Description
I have noticed that on many problems the score_samples()
function in sklearn.mixture.BayesianGaussianMixture
consistently gives lower test set likelihoods than just taking the posterior mean parameters from the mixture and plugging them into a regular mixture of Gaussians likelihood.
I have coded up a demo on a toy problem to illustrate:
import numpy as np
import scipy.stats as ss
from scipy.special import logsumexp
from sklearn.mixture import BayesianGaussianMixture, GaussianMixture
def loglik_mixture(X, w, means, covs):
N = X.shape[0]
w = w / np.sum(w) # Just to be sure normalized
loglik = np.zeros((N, len(w)))
for ii in range(len(w)):
mu = means[ii, :]
S = covs[ii, :, :]
gauss_part = ss.multivariate_normal.logpdf(X, mu, S)
loglik[:, ii] = np.log(w[ii]) + gauss_part
loglik = logsumexp(loglik, axis=1)
return loglik
def simple_data():
x = np.random.randn(1000, 2) + 1.0
idx = np.random.rand(1000) <= 0.5
x[idx, :] = -1 * x[idx, :]
return x
np.random.seed(1234)
delta = []
for _ in range(500):
x_train = simple_data()
x_test = simple_data()
gmm = GaussianMixture(n_components=2, covariance_type='full')
gmm.fit(x_train)
loglik0 = gmm.score_samples(x_test)
w, means, covs = gmm.weights_, gmm.means_, gmm.covariances_
loglik1 = loglik_mixture(x_test, w, means, covs)

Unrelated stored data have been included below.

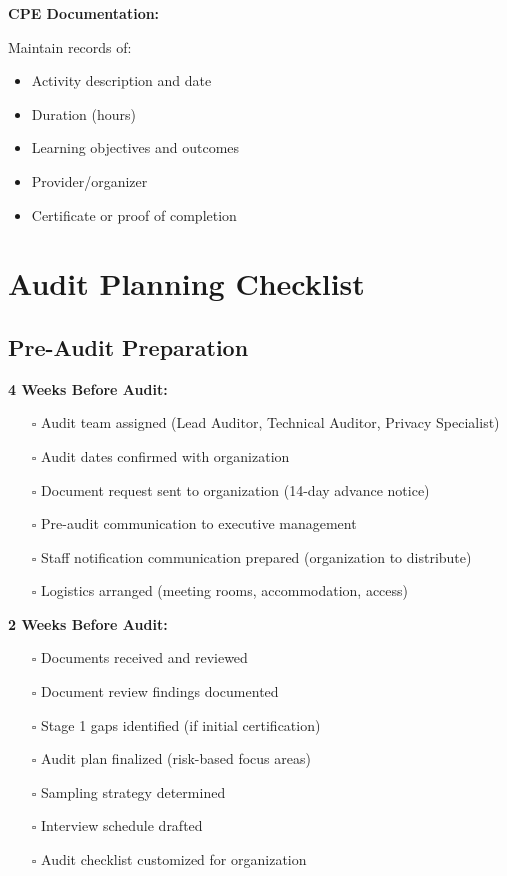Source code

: \documentclass[11pt,a4paper]{article}
\begin{document}
\textbf{CPE Documentation:}

Maintain records of:
\begin{itemize}
\item Activity description and date
\item Duration (hours)
\item Learning objectives and outcomes
\item Provider/organizer
\item Certificate or proof of completion
\end{itemize}

\appendix

\section{Audit Planning Checklist}

\subsection{Pre-Audit Preparation}

\textbf{4 Weeks Before Audit:}

\begin{itemize}
\item[$\square$] Audit team assigned (Lead Auditor, Technical Auditor, Privacy Specialist)
\item[$\square$] Audit dates confirmed with organization
\item[$\square$] Document request sent to organization (14-day advance notice)
\item[$\square$] Pre-audit communication to executive management
\item[$\square$] Staff notification communication prepared (organization to distribute)
\item[$\square$] Logistics arranged (meeting rooms, accommodation, access)
\end{itemize}

\textbf{2 Weeks Before Audit:}

\begin{itemize}
\item[$\square$] Documents received and reviewed
\item[$\square$] Document review findings documented
\item[$\square$] Stage 1 gaps identified (if initial certification)
\item[$\square$] Audit plan finalized (risk-based focus areas)
\item[$\square$] Sampling strategy determined
\item[$\square$] Interview schedule drafted
\item[$\square$] Audit checklist customized for organization
\end{itemize}
\end{document}
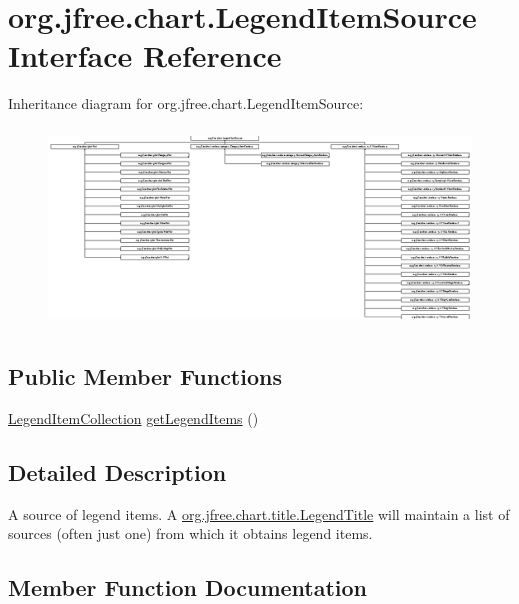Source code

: \hypertarget{interfaceorg_1_1jfree_1_1chart_1_1_legend_item_source}{}\section{org.\+jfree.\+chart.\+Legend\+Item\+Source Interface Reference}
\label{interfaceorg_1_1jfree_1_1chart_1_1_legend_item_source}
Inheritance diagram for org.\+jfree.\+chart.\+Legend\+Item\+Source\+:\begin{figure}[H]
\begin{center}
\leavevmode
\includegraphics[height=5.292096cm]{interfaceorg_1_1jfree_1_1chart_1_1_legend_item_source}
\end{center}
\end{figure}
\subsection*{Public Member Functions}
\begin{DoxyCompactItemize}
\item 
\mbox{\hyperlink{classorg_1_1jfree_1_1chart_1_1_legend_item_collection}{Legend\+Item\+Collection}} \mbox{\hyperlink{interfaceorg_1_1jfree_1_1chart_1_1_legend_item_source_a224409463c4f7a8ef0e2a9df337e6d3b}{get\+Legend\+Items}} ()
\end{DoxyCompactItemize}


\subsection{Detailed Description}
A source of legend items. A \mbox{\hyperlink{classorg_1_1jfree_1_1chart_1_1title_1_1_legend_title}{org.\+jfree.\+chart.\+title.\+Legend\+Title}} will maintain a list of sources (often just one) from which it obtains legend items. 

\subsection{Member Function Documentation}
\mbox{\label{interfaceorg_1_1jfree_1_1chart_1_1_legend_item_source_a224409463c4f7a8ef0e2a9df337e6d3b}}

# Demonstrate that loglik_mixture() is correct
np.testing.assert_allclose(loglik0, loglik1)
print('-' * 10)
print(f'MLE GMM loglik {np.mean(loglik0)}')

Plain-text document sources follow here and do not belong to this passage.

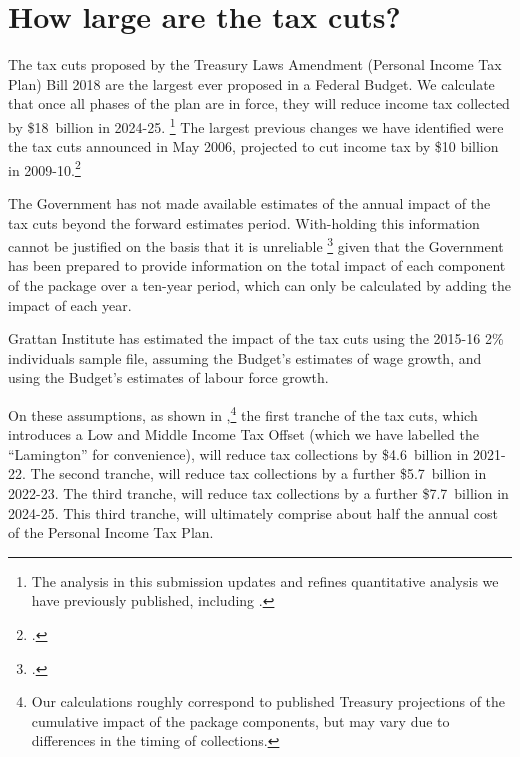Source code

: \documentclass[submission]{grattan}
\begin{document}
\chapter{How large are the tax cuts?}\label{chap:how-large-are-the-tax-cuts}

The tax cuts proposed by the Treasury Laws Amendment (Personal Income Tax Plan) Bill 2018 are the largest ever proposed in a Federal Budget. We calculate that once all phases of the plan are in force, they will reduce income tax collected by \$18~billion in 2024-25.%
  \footnote{The analysis in this submission updates and refines quantitative analysis we have previously published, including \textcite{DaleyWood2018}.}
The largest previous changes we have identified were the tax cuts announced in May 2006, projected to cut income tax by \$10 billion in 2009-10.\footcite[][23]{Treasury2006}

The Government has not made available estimates of the annual impact of the tax cuts beyond the forward estimates period. With-holding this information cannot be justified on the basis that it is unreliable%
  \footcite{Murphy2018}
given that the Government has been prepared to provide information on the total impact of each component of the package over a ten-year period, which can only be calculated by adding the impact of each year.

Grattan Institute has estimated the impact of the tax cuts using the 2015-16 2\% individuals sample file, assuming the Budget's estimates of wage growth, and using the Budget's estimates of labour force growth.

On these assumptions, as shown in  ,\footnote{Our calculations roughly correspond to published Treasury projections of the cumulative impact of the package components, but may vary due to differences in the timing of collections.}
the first tranche of the tax cuts, which introduces a Low and Middle Income Tax Offset (which we have labelled the ``Lamington'' for convenience), will reduce tax collections by \$4.6~billion in 2021-22. The second tranche, will reduce tax collections by a further \$5.7~billion in 2022-23. The third tranche, will reduce tax collections by a further \$7.7~billion in 2024-25. This third tranche, will ultimately comprise about half the annual cost of the Personal Income Tax Plan.
\end{document}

bgmm = BayesianGaussianMixture(n_components=2, covariance_type='full')
bgmm.fit(x_train)
loglik_bayes0 = bgmm.score_samples(x_test)

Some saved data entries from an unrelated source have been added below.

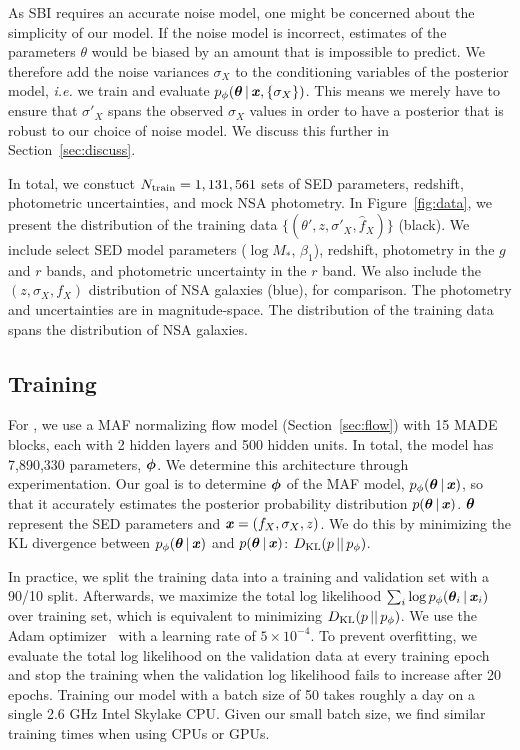 As SBI requires an accurate noise model, one might be concerned about the
simplicity of our model.
If the noise model is incorrect, estimates of the parameters $\theta$ would be
biased by an amount that is impossible to predict.
We therefore add the noise variances $\sigma_X$ to the conditioning variables
of the posterior model, \emph{i.e.} we train and evaluate 
$p_\phi(\boldsymbol{\theta}\,|\,\textbf{\textit{x}},\{\sigma_X\})$.
This means we merely have to ensure that $\sigma'_X$ spans the observed
$\sigma_X$ values in order to have a posterior that is robust to our choice of
noise model.
We discuss this further in Section~\ref{sec:discuss}.

In total, we constuct $N_{\rm train} = 1,131,561$ sets of SED parameters,
redshift, photometric uncertainties, and mock NSA photometry. 
In Figure~\ref{fig:data}, we present the distribution of the training data
$\{(\theta', z, \sigma'_X, \hat{f}_X) \}$ (black).
We include select SED model parameters ($\log M_*$, $\beta_1$), redshift,
photometry in the $g$ and $r$ bands, and photometric uncertainty in the $r$
band.
We also include the $(z, \sigma_X, f_X)$ distribution of NSA galaxies (blue),
for comparison.
The photometry and uncertainties are in magnitude-space. 
The distribution of the training data spans the distribution of NSA galaxies.

\subsection{Training \sedflow} \label{sec:anpe_train}
For \sedflow, we use a MAF normalizing flow model (Section~\ref{sec:flow}) with 
15 MADE blocks, each with 2 hidden layers and 500 hidden units.
In total, the model has 7,890,330 parameters, $\boldsymbol{\phi}$. 
We determine this architecture through experimentation. 
Our goal is to determine $\boldsymbol{\phi}$ of the MAF model, 
$p_\phi(\boldsymbol{\theta}\,|\,\textbf{\textit{x}})$, so that it accurately estimates the
posterior probability distribution $p(\boldsymbol{\theta}\,|\,\textbf{\textit{x}})$. 
$\boldsymbol{\theta}$ represent the SED parameters and $\textbf{\textit{x}} = (f_X, \sigma_X, z)$.
We do this by minimizing the KL divergence between 
$p_\phi(\boldsymbol{\theta}\,|\,\textbf{\textit{x}})$ and $p(\boldsymbol{\theta}\,|\,\textbf{\textit{x}})$: 
$D_{\rm KL} (p\,||\,p_\phi)$.

In practice, we split the training data into a training and validation set with
a 90/10 split. 
Afterwards, we maximize the total log likelihood 
$\sum_i \log p_\phi(\boldsymbol{\theta}_i\,|\, \textbf{\textit{x}}_i)$ over training set, which is
equivalent to minimizing $D_{\rm KL} (p\,||\,p_\phi)$.
We use the {\sc Adam} optimizer~\citep{kingma2017} with a learning rate of $5\times10^{-4}$. 
To prevent overfitting, we evaluate the total log likelihood on the validation
data at every training epoch and stop the training when the validation log
likelihood fails to increase after 20 epochs.  
Training our model with a batch size of 50 takes roughly a day on a single 2.6
GHz Intel Skylake CPU. 
Given our small batch size, we find similar training times when using CPUs or
GPUs.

w, means, covs = bgmm.weights_, bgmm.means_, bgmm.covariances_
loglik_bayes1 = loglik_mixture(x_test, w, means, covs)
print(f'VB GMM loglik (built-in) {np.mean(loglik_bayes0)}')
print(f'improvement {np.mean(loglik_bayes0) - np.mean(loglik0)}')
print(f'VB GMM loglik {np.mean(loglik_bayes1)}')
print(f'improvement {np.mean(loglik_bayes1) - np.mean(loglik0)}')
delta.append(np.mean(loglik_bayes1) - np.mean(loglik_bayes0))
print(np.mean(delta))
print(np.mean(np.array(delta) > 0))
This gives for instance:
MLE GMM loglik -3.362221
VB GMM loglik (built-in) -3.367131
improvement -0.004911
VB GMM loglik -3.361099
improvement 0.001121
The built in score for VBGMM is consistently worse than MLE GMM but often better when the posterior mean is plugged in as a point estimate in loglik_mixture(). On this problem, the loglik_mixture() likelihood is always around 0.006 nats higher than the built in score function.
This makes me wonder if there is some normalization issue in the likelihood in _estimate_log_prob(). I am not sure where the derivation for the code in lines 690-698 is.
The documentation says it implements Blei and Jordan (2006), which has the posterior predictive in eqn (23). But that is only an approximation and not necessarily even normalized.
If score_samples is used for evaluation purposes, it is not fair to compare VB-GMM to other models if its likelihood is not even normalized! Some more investigation is needed here.